Dennis Faas's picture

Infopackets Reader 'Kim' writes:

" Dear Dennis,

I am studying photography and I need an easy to use external harddrive (HD) to store lots of memory. Could you please suggest a good exterior hard drive. By the way, what is the difference between eSATA, Firewire and USB external HDs? "

My Response:

There is an easy answer to your question, but let's first break down the basics to better understand what your options are.

Acronyms: eSATA, USB, and Firewire: What does it mean?

USB stands for Universal Serial Bus. eSATA stands for Serial Advanced Technology Attachment. Firewire is not an acronym ;-)

USB, eSATA, and Firewire in the simplest sense are connection ports on your PC or laptop. The ports allow your computer to communicate (and to transfer data to and from) an external device such as a harddrive, digital camera, and the like.

Compatibility and Speed: USB, Firewire, and eSATA

Most computers are equipped with USB ports because USB is the standard that has been around the longest.

Not all PCs and laptops come with Firewire and eSATA. Firewire is faster than USB but are not as common on PCs and laptops. Only newer computers and laptops have external SATA (eSATA) ports.

In terms of speed: eSATA is the fastest, followed by Firewire, and then USB.

Suggestions for an External HD: Features, Value, and Cost

All major harddrive manufacturers make external harddrives, typically with a USB connection.

Some external harddrives offer both firewire and USB connections. The most affordable external harddrive at this time (according to cost per gigabyte) would be a 500 GB, 750 GB, or 1000GB / 1TB external harddrive.

Look around on the Internet (, or for example) and compare brands, prices, and features.

Passive versus Active Heat Dissipation

External harddrives typically get hot. Try to find an external enclosure with active heat dissipation. Active dissipation means that it uses a fan to remove stagnant (hot) air from the enclosure, keeping the harddrive cool and (in theory) increasing the life of your harddrive.

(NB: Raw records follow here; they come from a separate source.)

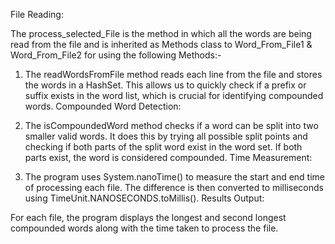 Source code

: File Reading:

The  process_selected_File is the method in which all the words are being read from the file and is inherited as Methods class to Word_From_File1 & Word_From_File2 for using the following Methods:-

1. The readWordsFromFile method reads each line from the file and stores the words in a HashSet. This allows us to quickly check if a prefix or suffix exists in the word list, which is crucial for identifying compounded words.
Compounded Word Detection:

2. The isCompoundedWord method checks if a word can be split into two smaller valid words. It does this by trying all possible split points and checking if both parts of the split word exist in the word set. If both parts exist, the word is considered compounded.
Time Measurement:

3. The program uses System.nanoTime() to measure the start and end time of processing each file. The difference is then converted to milliseconds using TimeUnit.NANOSECONDS.toMillis().
Results Output:

For each file, the program displays the longest and second longest compounded words along with the time taken to process the file.

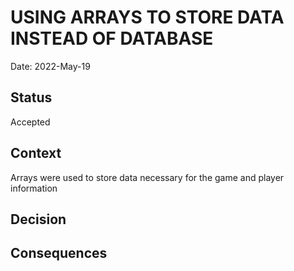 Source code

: # USING ARRAYS TO STORE DATA INSTEAD OF DATABASE
Date: 2022-May-19

## Status
Accepted

## Context
Arrays were used to store data necessary for the game and player information 

## Decision


## Consequences


## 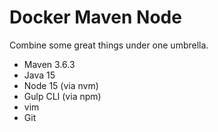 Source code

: # Docker Maven Node

Combine some great things under one umbrella.

 - Maven 3.6.3
 - Java 15
 - Node 15 (via nvm)
 - Gulp CLI (via npm)
 - vim
 - Git
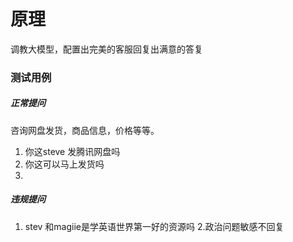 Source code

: # 原理
调教大模型，配置出完美的客服回复出满意的答复


### 测试用例 
##### 正常提问
咨询网盘发货，商品信息，价格等等。
1. 你这steve 发腾讯网盘吗
2. 你这可以马上发货吗
3. 
##### 违规提问
  1. stev 和magiie是学英语世界第一好的资源吗
	2.政治问题敏感不回复

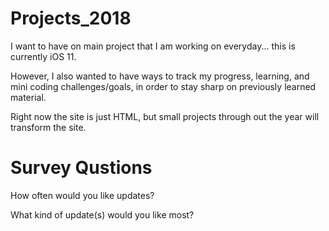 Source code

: # Projects_2018

I want to have on main project that I am working on everyday... this is currently iOS 11. 

However, I also wanted to have ways to track my progress, learning, and mini coding challenges/goals, 
in order to stay sharp on previously learned material. 

Right now the site is just HTML, but small projects through out the year will transform the site. 




# Survey Qustions

How often would you like updates?

What kind of update(s) would you like most?  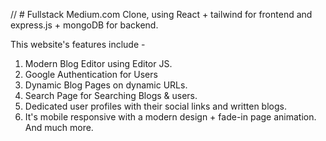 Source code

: // # Fullstack Medium.com Clone, using React + tailwind for frontend and express.js + mongoDB for backend.

This website's features include -

1. Modern Blog Editor using Editor JS.
2. Google Authentication for Users
3. Dynamic Blog Pages on dynamic URLs.
4. Search Page for Searching Blogs & users.
5. Dedicated user profiles with their social links and written blogs.
14. It's mobile responsive with a modern design + fade-in page animation.
    And much more.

Passive enclosures use heat sinks and are silent and cost less to produce.

Some enclosures offer both active and passive methods.

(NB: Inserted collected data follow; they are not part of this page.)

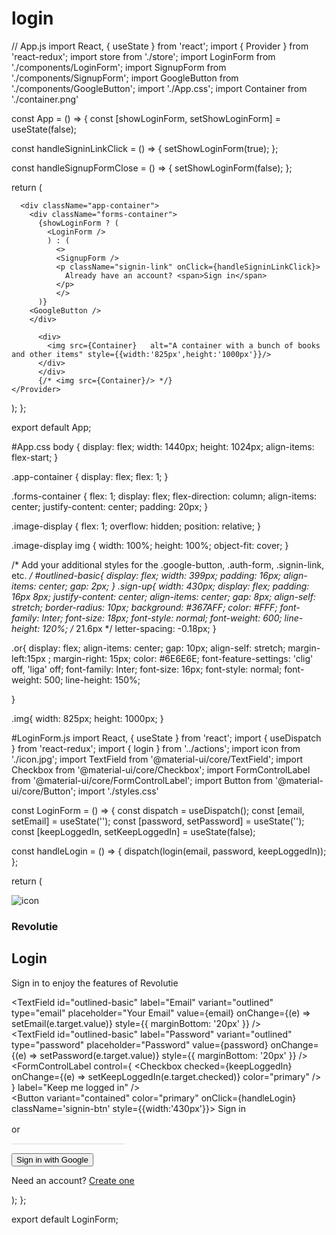 # login

// App.js
import React, { useState } from 'react';
import { Provider } from 'react-redux';
import store from './store';
import LoginForm from './components/LoginForm';
import SignupForm from './components/SignupForm';
import GoogleButton from './components/GoogleButton';
import './App.css';
import Container from './container.png'

const App = () => {
  const [showLoginForm, setShowLoginForm] = useState(false);

  const handleSigninLinkClick = () => {
    setShowLoginForm(true);
  };

  const handleSignupFormClose = () => {
    setShowLoginForm(false);
  };

  return (
    <Provider store={store}>
        
      <div className="app-container">
        <div className="forms-container">
          {showLoginForm ? (
            <LoginForm />
            ) : (
              <>
              <SignupForm />
              <p className="signin-link" onClick={handleSigninLinkClick}>
                Already have an account? <span>Sign in</span>
              </p>
              </>
          )}
        <GoogleButton />         
        </div>
        
          <div>
            <img src={Container}   alt="A container with a bunch of books and other items" style={{width:'825px',height:'1000px'}}/>
          </div>
          </div>
          {/* <img src={Container}/> */}
    </Provider>
  );
};

export default App;

#App.css
body {
  display: flex;
  width: 1440px;
  height: 1024px;
  align-items: flex-start;
}

.app-container {
  display: flex;
  flex: 1;
}

.forms-container {
  flex: 1;
  display: flex;
  flex-direction: column;
  align-items: center;
  justify-content: center;
  padding: 20px;
}

.image-display {
  flex: 1;
  overflow: hidden;
  position: relative;
}

.image-display img {
  width: 100%;
  height: 100%;
  object-fit: cover;
}

/* Add your additional styles for the .google-button, .auth-form, .signin-link, etc. */
#outlined-basic{
  display: flex;
width: 399px;
padding: 16px;
align-items: center;
gap: 2px;
}
.sign-up{
  width: 430px;
  display: flex;
  padding: 16px 8px;
  justify-content: center;
  align-items: center;
  gap: 8px;
  align-self: stretch;
border-radius: 10px;
background: #367AFF;
color: #FFF;
font-family: Inter;
font-size: 18px;
font-style: normal;
font-weight: 600;
line-height: 120%; /* 21.6px */
letter-spacing: -0.18px;
}


.or{
  display: flex;
align-items: center;
gap: 10px;
align-self: stretch;
margin-left:15px ;
margin-right: 15px;
color: #6E6E6E;
font-feature-settings: 'clig' off, 'liga' off;
font-family: Inter;
font-size: 16px;
font-style: normal;
font-weight: 500;
line-height: 150%; 


}


.img{
  width: 825px;
  height: 1000px;
}



#LoginForm.js
import React, { useState } from 'react';
import { useDispatch } from 'react-redux';
import { login } from '../actions';
import icon from './icon.jpg';
import TextField from '@material-ui/core/TextField';
import Checkbox from '@material-ui/core/Checkbox';
import FormControlLabel from '@material-ui/core/FormControlLabel';
import Button from '@material-ui/core/Button';
import './styles.css'

const LoginForm = () => {
  const dispatch = useDispatch();
  const [email, setEmail] = useState('');
  const [password, setPassword] = useState('');
  const [keepLoggedIn, setKeepLoggedIn] = useState(false);

  const handleLogin = () => {
    dispatch(login(email, password, keepLoggedIn));
  };

  return (
    <div className="auth">
      <div className="icon">
        <img src={icon} alt="icon" />
        <h3>Revolutie</h3>
      </div>
      <h2 className="up">Login</h2>
      <p className="sn">Sign in to enjoy the features of Revolutie</p>
      <div className="textfield">
        <TextField
          id="outlined-basic"
          label="Email"
          variant="outlined"
          type="email"
          placeholder="Your Email"
          value={email}
          onChange={(e) => setEmail(e.target.value)}
          style={{ marginBottom: '20px' }}
        />
        <br />
        <TextField
          id="outlined-basic"
          label="Password"
          variant="outlined"
          type="password"
          placeholder="Password"
          value={password}
          onChange={(e) => setPassword(e.target.value)}
          style={{ marginBottom: '20px' }}
        />
        <br />
        <FormControlLabel
          control={
            <Checkbox
              checked={keepLoggedIn}
              onChange={(e) => setKeepLoggedIn(e.target.checked)}
              color="primary"
            />
          }
          label="Keep me logged in"
        />
        <br />
        <Button variant="contained" color="primary" onClick={handleLogin} className='signin-btn' style={{width:'430px'}}>
          Sign in
        </Button>
        <br />
        <div className='or'><svg xmlns="http://www.w3.org/2000/svg" width="182" height="2" viewBox="0 0 182 2" fill="none">
  <path d="M181.5 1H0" stroke="#D9D9D9"/>
</svg>
     <p className='txt'>or</p>
     <svg xmlns="http://www.w3.org/2000/svg" width="182" height="2" viewBox="0 0 182 2" fill="none">
  <path d="M181.5 1H0" stroke="#D9D9D9"/>
</svg>
</div>
        <Button variant="contained" color="secondary" className='googlesign' style={{color:'black',background:'white',width:'430px'}}>
          Sign in with Google
        </Button>
        <br />
        <p style={{textAlign:'center',marginTop:'32px'}}>
          Need an account? <a href="/signup">Create one</a>
        </p>
      </div>
    </div>
  );
};

export default LoginForm;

Build your own External Harddrive

It's easy enough to build your own external harddrive if you're relatively tech savvy.

To do so, simply pair an external enclosure with an internal SATA drive. Typically this would be the way to go especially if you're picky about brands -- and especially if you want an active cooling unit versus a passive one. Active cooling enclosures are more prominent in build-your-own external enclosures.

Note that an internal SATA drive paired with an external enclosure can utilize any external interface (USB, Firewire, or eSATA): it simply depends on enclosure you choose, and what ports are available on your PC.